I mean that in the nicest possible way.
The moment that defined me as a mother. That moment that screamed to me: “This journey will be raw and full of emotion! Hang on!”
Barely sitting on the edge of my wrinkled, messy bed, a drop of sweat landed on my lip. I tasted the salt at the same moment my right shoulder spasmed through a deep ache, new to me since becoming a mother six weeks prior to that moment. Every piece of my body ached in ways I didn’t know possible. My nipples raw and cracked stung with every suck from my sweet child. I never knew my body could ache in this way, in these parts only awoken by birth and breastfeeding.

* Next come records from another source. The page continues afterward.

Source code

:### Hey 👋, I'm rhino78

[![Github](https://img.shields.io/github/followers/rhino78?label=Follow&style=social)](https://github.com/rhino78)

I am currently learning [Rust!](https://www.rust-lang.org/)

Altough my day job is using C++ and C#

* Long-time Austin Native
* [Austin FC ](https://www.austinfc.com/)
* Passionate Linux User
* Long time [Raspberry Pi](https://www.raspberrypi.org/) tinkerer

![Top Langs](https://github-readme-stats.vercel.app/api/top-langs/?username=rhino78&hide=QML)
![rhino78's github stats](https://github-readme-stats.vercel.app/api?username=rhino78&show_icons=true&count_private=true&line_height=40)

“for there is nothing heavier than compassion. Not even one’s own pain weighs so heavy as the pain one feels with someone, for someone, a pain intensified by the imagination and prolonged by a hundred echoes.” ~ Milan Kundera
I held my infant close to my chest as the rest of my body crumpled arching over his small body. I smelled my own body odor from choosing my baby over my body. My bladder ached from fullness. Then I weeped so hard my body shook and my tears gently rolled onto the blanket keeping my baby safe and warm. “This is my life,” I thought to myself. I felt I had lost every ounce of control over my life. It took me a long time to recover from that moment.
That moment told me parenting would be hard and would be my greatest teacher. Parenting develops will and shakes emotions that conflict with one another on a daily basis. Since that moment over six years ago, I have read, I have written, I have reflected, I have cried, I have talked, I have listened, I have sought help, I have been sought, I have been kicked down, I have stood tall, I have held, I have been held. I have lived every moment with open arms and an open heart.